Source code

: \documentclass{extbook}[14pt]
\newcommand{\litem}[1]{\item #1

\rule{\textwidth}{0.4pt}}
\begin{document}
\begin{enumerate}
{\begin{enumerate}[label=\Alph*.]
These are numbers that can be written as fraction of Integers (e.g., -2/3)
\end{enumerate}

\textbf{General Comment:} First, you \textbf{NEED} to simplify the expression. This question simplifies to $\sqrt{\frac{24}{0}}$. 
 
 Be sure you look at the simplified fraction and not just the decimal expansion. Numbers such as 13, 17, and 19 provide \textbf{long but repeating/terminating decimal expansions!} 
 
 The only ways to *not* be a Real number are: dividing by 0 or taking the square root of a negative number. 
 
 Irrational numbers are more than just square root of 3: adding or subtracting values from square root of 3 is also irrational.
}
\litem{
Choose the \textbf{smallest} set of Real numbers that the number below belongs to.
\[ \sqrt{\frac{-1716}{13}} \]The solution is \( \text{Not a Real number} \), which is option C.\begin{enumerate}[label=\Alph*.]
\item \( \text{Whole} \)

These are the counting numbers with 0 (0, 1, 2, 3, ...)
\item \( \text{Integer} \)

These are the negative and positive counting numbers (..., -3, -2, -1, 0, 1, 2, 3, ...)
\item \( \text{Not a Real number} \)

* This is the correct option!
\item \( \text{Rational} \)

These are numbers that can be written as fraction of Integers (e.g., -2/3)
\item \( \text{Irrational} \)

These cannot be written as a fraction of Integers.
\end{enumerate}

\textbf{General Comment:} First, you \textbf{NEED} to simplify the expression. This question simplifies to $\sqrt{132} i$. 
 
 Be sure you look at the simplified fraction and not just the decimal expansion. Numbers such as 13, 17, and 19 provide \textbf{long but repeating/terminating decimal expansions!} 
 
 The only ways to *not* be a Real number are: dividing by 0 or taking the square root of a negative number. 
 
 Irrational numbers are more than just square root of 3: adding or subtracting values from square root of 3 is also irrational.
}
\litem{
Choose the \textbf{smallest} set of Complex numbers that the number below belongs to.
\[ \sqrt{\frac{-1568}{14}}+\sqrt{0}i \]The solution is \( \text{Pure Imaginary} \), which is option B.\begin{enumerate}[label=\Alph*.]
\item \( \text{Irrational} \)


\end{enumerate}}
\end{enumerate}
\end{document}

════════

WHAT IS EXPECTED: Copy every record shown above, exactly and completely.

PROBLEM SOLUTION:
Source code

: \documentclass{extbook}[14pt]
\newcommand{\litem}[1]{\item #1

\rule{\textwidth}{0.4pt}}
\begin{document}
\begin{enumerate}
{\begin{enumerate}[label=\Alph*.]
These are numbers that can be written as fraction of Integers (e.g., -2/3)
\end{enumerate}

\textbf{General Comment:} First, you \textbf{NEED} to simplify the expression. This question simplifies to $\sqrt{\frac{24}{0}}$. 
 
 Be sure you look at the simplified fraction and not just the decimal expansion. Numbers such as 13, 17, and 19 provide \textbf{long but repeating/terminating decimal expansions!} 
 
 The only ways to *not* be a Real number are: dividing by 0 or taking the square root of a negative number. 
 
 Irrational numbers are more than just square root of 3: adding or subtracting values from square root of 3 is also irrational.
}
\litem{
Choose the \textbf{smallest} set of Real numbers that the number below belongs to.
\[ \sqrt{\frac{-1716}{13}} \]The solution is \( \text{Not a Real number} \), which is option C.\begin{enumerate}[label=\Alph*.]
\item \( \text{Whole} \)

These are the counting numbers with 0 (0, 1, 2, 3, ...)
\item \( \text{Integer} \)

These are the negative and positive counting numbers (..., -3, -2, -1, 0, 1, 2, 3, ...)
\item \( \text{Not a Real number} \)

* This is the correct option!
\item \( \text{Rational} \)

These are numbers that can be written as fraction of Integers (e.g., -2/3)
\item \( \text{Irrational} \)

These cannot be written as a fraction of Integers.
\end{enumerate}

\textbf{General Comment:} First, you \textbf{NEED} to simplify the expression. This question simplifies to $\sqrt{132} i$. 
 
 Be sure you look at the simplified fraction and not just the decimal expansion. Numbers such as 13, 17, and 19 provide \textbf{long but repeating/terminating decimal expansions!} 
 
 The only ways to *not* be a Real number are: dividing by 0 or taking the square root of a negative number. 
 
 Irrational numbers are more than just square root of 3: adding or subtracting values from square root of 3 is also irrational.
}
\litem{
Choose the \textbf{smallest} set of Complex numbers that the number below belongs to.
\[ \sqrt{\frac{-1568}{14}}+\sqrt{0}i \]The solution is \( \text{Pure Imaginary} \), which is option B.\begin{enumerate}[label=\Alph*.]
\item \( \text{Irrational} \)


\end{enumerate}}
\end{enumerate}
\end{document}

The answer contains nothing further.